The argument for the sanctity of marriage only makes sense when we talk about religious personal laws. The concept of sanctity is a religious one and the understanding that marriage is sacred relies on religious notions. We are not suggesting that this argument ultimately succeeds, but what is clear is that the argument is completely misguided when it is applied to the Special Marriage Act. A change in the Special Marriage Act does not change religious personal laws at all. Simply put, one cannot argue religiously about a secular law like the Special Marriage Act.

This leaves us with the “traditional concept of marriage” and the argument that same-sex marriage goes against prevailing social values. In this context, the Supreme Court has repeatedly made it clear that the yardstick has to be constitutional morality rather than popular morality.
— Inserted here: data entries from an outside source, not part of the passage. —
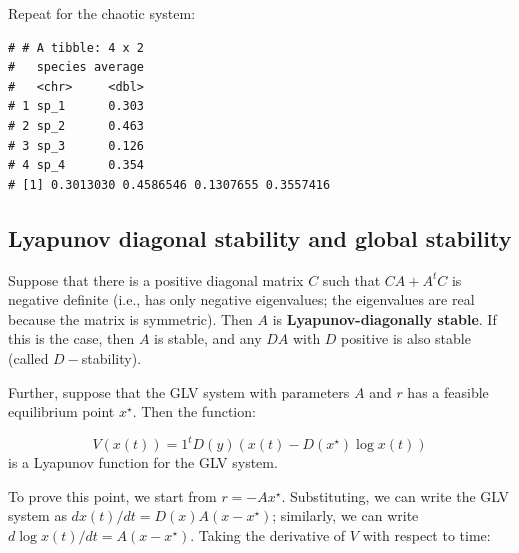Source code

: \documentclass[]{book}
\newenvironment{Shaded}{\begin{snugshade}}{\end{snugshade}}
\newcommand{\CommentTok}[1]{\textcolor[rgb]{0.56,0.35,0.01}{\textit{#1}}}
\newcommand{\DataTypeTok}[1]{\textcolor[rgb]{0.13,0.29,0.53}{#1}}
\newcommand{\DecValTok}[1]{\textcolor[rgb]{0.00,0.00,0.81}{#1}}
\newcommand{\KeywordTok}[1]{\textcolor[rgb]{0.13,0.29,0.53}{\textbf{#1}}}
\newcommand{\NormalTok}[1]{#1}
\newcommand{\OperatorTok}[1]{\textcolor[rgb]{0.81,0.36,0.00}{\textbf{#1}}}
\newcommand{\StringTok}[1]{\textcolor[rgb]{0.31,0.60,0.02}{#1}}
\begin{document}
Repeat for the chaotic system:

\begin{Shaded}
\end{Shaded}

\begin{verbatim}
# # A tibble: 4 x 2
#   species average
#   <chr>     <dbl>
# 1 sp_1      0.303
# 2 sp_2      0.463
# 3 sp_3      0.126
# 4 sp_4      0.354
# [1] 0.3013030 0.4586546 0.1307655 0.3557416
\end{verbatim}

\hypertarget{lyapunov-diagonal-stability-and-global-stability}{%
\subsection{Lyapunov diagonal stability and global stability}\label{lyapunov-diagonal-stability-and-global-stability}}

Suppose that there is a positive diagonal matrix \(C\) such that \(C A + A^t C\) is negative definite (i.e., has only negative eigenvalues; the eigenvalues are real because the matrix is symmetric). Then \(A\) is \textbf{Lyapunov-diagonally stable}. If this is the case, then \(A\) is stable, and any \(D A\) with \(D\) positive is also stable (called \(D-\)stability).

Further, suppose that the GLV system with parameters \(A\) and \(r\) has a feasible equilibrium point \(x^\star\). Then the function:

\[
V(x(t)) = 1^t D(y) \left( x(t) -D(x^\star) \log x(t)\right)
\]
is a Lyapunov function for the GLV system.

To prove this point, we start from \(r = -Ax^\star\). Substituting, we can write the GLV system as \(dx(t)/dt = D(x)A(x - x^\star)\); similarly, we can write \(d \log x(t)/dt = A(x - x^\star)\). Taking the derivative of \(V\) with respect to time:
\end{document}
The government cannot deny anyone their constitutional rights to equality and privacy simply because this would challenge popular morality.
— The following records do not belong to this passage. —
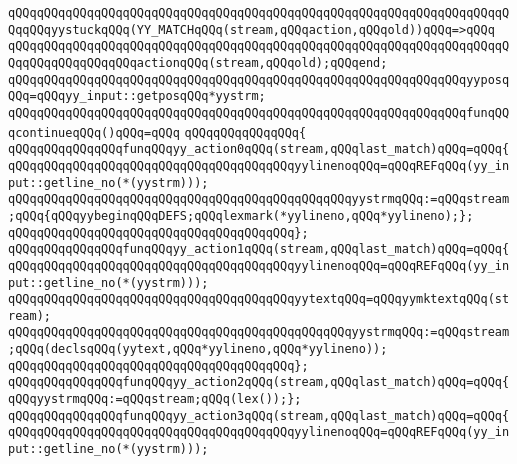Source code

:\verb|qQQqqQQqqQQqqQQqqQQqqQQqqQQqqQQqqQQqqQQqqQQqqQQqqQQqqQQqqQQqqQQqqQQqqQQqqQQqyystuckqQQq(YY_MATCHqQQq(stream,qQQqaction,qQQqold))qQQq=>qQQq|\newline
\verb|qQQqqQQqqQQqqQQqqQQqqQQqqQQqqQQqqQQqqQQqqQQqqQQqqQQqqQQqqQQqqQQqqQQqqQQqqQQqqQQqqQQqqQQqactionqQQq(stream,qQQqold);qQQqend;|\newline
\verb|qQQqqQQqqQQqqQQqqQQqqQQqqQQqqQQqqQQqqQQqqQQqqQQqqQQqqQQqqQQqqQQqyyposqQQq=qQQqyy_input::getposqQQq*yystrm;|\newline
\verb|qQQqqQQqqQQqqQQqqQQqqQQqqQQqqQQqqQQqqQQqqQQqqQQqqQQqqQQqqQQqqQQqfunqQQqcontinueqQQq()qQQq=qQQq|\newline
\verb|qQQqqQQqqQQqqQQq{|\newline
\verb|qQQqqQQqqQQqqQQqfunqQQqyy_action0qQQq(stream,qQQqlast_match)qQQq=qQQq{|\newline
\verb|qQQqqQQqqQQqqQQqqQQqqQQqqQQqqQQqqQQqqQQqyylinenoqQQq=qQQqREFqQQq(yy_input::getline_no(*(yystrm)));|\newline
\newline
\verb|qQQqqQQqqQQqqQQqqQQqqQQqqQQqqQQqqQQqqQQqqQQqqQQqyystrmqQQq:=qQQqstream;qQQq{qQQqyybeginqQQqDEFS;qQQqlexmark(*yylineno,qQQq*yylineno);};|\newline
\verb|qQQqqQQqqQQqqQQqqQQqqQQqqQQqqQQqqQQqqQQq};|\newline
\verb|qQQqqQQqqQQqqQQqfunqQQqyy_action1qQQq(stream,qQQqlast_match)qQQq=qQQq{|\newline
\verb|qQQqqQQqqQQqqQQqqQQqqQQqqQQqqQQqqQQqqQQqyylinenoqQQq=qQQqREFqQQq(yy_input::getline_no(*(yystrm)));|\newline
\verb|qQQqqQQqqQQqqQQqqQQqqQQqqQQqqQQqqQQqqQQqyytextqQQq=qQQqyymktextqQQq(stream);|\newline
\newline
\verb|qQQqqQQqqQQqqQQqqQQqqQQqqQQqqQQqqQQqqQQqqQQqqQQqyystrmqQQq:=qQQqstream;qQQq(declsqQQq(yytext,qQQq*yylineno,qQQq*yylineno));|\newline
\verb|qQQqqQQqqQQqqQQqqQQqqQQqqQQqqQQqqQQqqQQq};|\newline
\verb|qQQqqQQqqQQqqQQqfunqQQqyy_action2qQQq(stream,qQQqlast_match)qQQq=qQQq{qQQqyystrmqQQq:=qQQqstream;qQQq(lex());};|\newline
\verb|qQQqqQQqqQQqqQQqfunqQQqyy_action3qQQq(stream,qQQqlast_match)qQQq=qQQq{|\newline
\verb|qQQqqQQqqQQqqQQqqQQqqQQqqQQqqQQqqQQqqQQqyylinenoqQQq=qQQqREFqQQq(yy_input::getline_no(*(yystrm)));|\newline
\newline
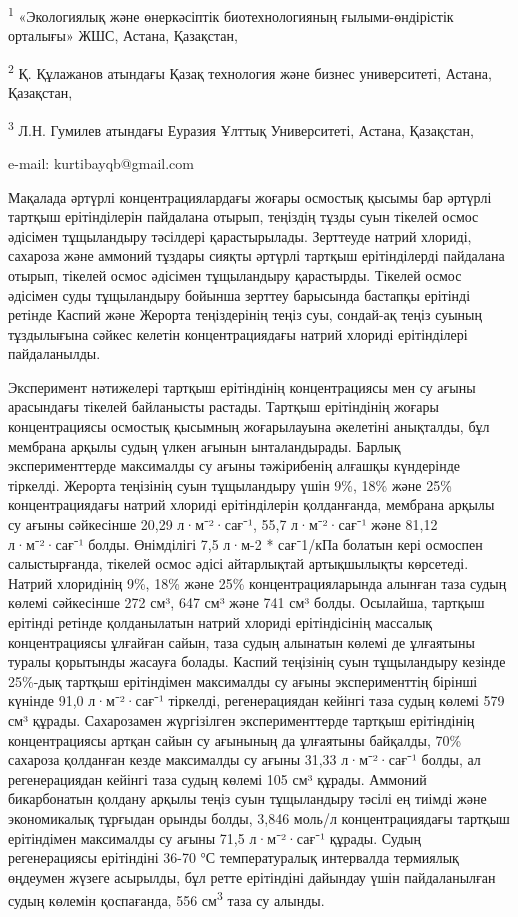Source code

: \begin{affiliation}
\textsuperscript{1} «Экологиялық және өнеркәсіптік биотехнологияның
ғылыми-өндірістік орталығы» ЖШС, Астана, Қазақстан,

\textsuperscript{2} Қ. Құлажанов атындағы Қазақ технология және бизнес
университеті, Астана, Қазақстан,

\textsuperscript{3} Л.Н. Гумилев атындағы Еуразия Ұлттық Университеті,
Астана, Қазақстан,

e-mail: kurtibayqb@gmail.com
\end{affiliation}

Мақалада әртүрлі концентрациялардағы жоғары осмостық қысымы бар әртүрлі
тартқыш ерітінділерін пайдалана отырып, теңіздің тұзды суын тікелей
осмос әдісімен тұщыландыру тәсілдері қарастырылады. Зерттеуде натрий
хлориді, сахароза және аммоний тұздары сияқты әртүрлі тартқыш
ерітінділерді пайдалана отырып, тікелей осмос әдісімен тұщыландыру
қарастырды. Тікелей осмос әдісімен суды тұщыландыру бойынша зерттеу
барысында бастапқы ерітінді ретінде Каспий және Жерорта теңіздерінің
теңіз суы, сондай-ақ теңіз суының тұздылығына сәйкес келетін
концентрациядағы натрий хлориді ерітінділері пайдаланылды.

Эксперимент нәтижелері тартқыш ерітіндінің концентрациясы мен су ағыны
арасындағы тікелей байланысты растады. Тартқыш ерітіндінің жоғары
концентрациясы осмостық қысымның жоғарылауына әкелетіні анықталды, бұл
мембрана арқылы судың үлкен ағынын ынталандырады. Барлық
эксперименттерде максималды су ағыны тәжірибенің алғашқы күндерінде
тіркелді. Жерорта теңізінің суын тұщыландыру үшін 9\%, 18\% және 25\%
концентрациядағы натрий хлориді ерітінділерін қолданғанда, мембрана
арқылы су ағыны сәйкесінше 20,29 л·м⁻²·сағ⁻¹, 55,7 л·м⁻²·сағ⁻¹ және
81,12 л·м⁻²·сағ⁻¹ болды. Өнімділігі 7,5 л·м-2 * сағ⁻1/кПа болатын кері
осмоспен салыстырғанда, тікелей осмос әдісі айтарлықтай артықшылықты
көрсетеді. Натрий хлоридінің 9\%, 18\% және 25\% концентрацияларында
алынған таза судың көлемі сәйкесінше 272 см³, 647 см³ және 741 см³
болды. Осылайша, тартқыш ерітінді ретінде қолданылатын натрий хлориді
ерітіндісінің массалық концентрациясы ұлғайған сайын, таза судың
алынатын көлемі де ұлғаятыны туралы қорытынды жасауға болады. Каспий
теңізінің суын тұщыландыру кезінде 25\%-дық тартқыш ерітіндімен
максималды су ағыны эксперименттің бірінші күнінде 91,0 л·м⁻²·сағ⁻¹
тіркелді, регенерациядан кейінгі таза судың көлемі 579 см³ құрады.
Сахарозамен жүргізілген эксперименттерде тартқыш ерітіндінің
концентрациясы артқан сайын су ағынының да ұлғаятыны байқалды, 70\%
сахароза қолданған кезде максималды су ағыны 31,33 л·м⁻²·сағ⁻¹ болды, ал
регенерациядан кейінгі таза судың көлемі 105 см³ құрады. Аммоний
бикарбонатын қолдану арқылы теңіз суын тұщыландыру тәсілі ең тиімді және
экономикалық тұрғыдан орынды болды, 3,846 моль/л концентрациядағы
тартқыш ерітіндімен максималды су ағыны 71,5 л·м⁻²·сағ⁻¹ құрады. Судың
регенерациясы ерітіндіні 36-70 °С температуралық интервалда термиялық
өңдеумен жүзеге асырылды, бұл ретте ерітіндіні дайындау үшін
пайдаланылған судың көлемін қоспағанда, 556 см\textsuperscript{3} таза
су алынды.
For too long, gay and lesbian couples have been denied their rights by appeals to prevailing popular morality. They deserve better than this. In deciding the aforementioned Obergefell case, Justice Kennedy wrote movingly that “in forming a marital union, two people become something greater than once they were. As some of the petitioners in these cases demonstrate, marriage embodies a love that may endure even past death… They ask for equal dignity in the eyes of the law. The Constitution grants them that right.” Our Supreme Court must agree.

(Steuwer is an Assistant Professor of Politics at Ashoka University. Raj is a lawyer at the Supreme Court of India. Views are personal)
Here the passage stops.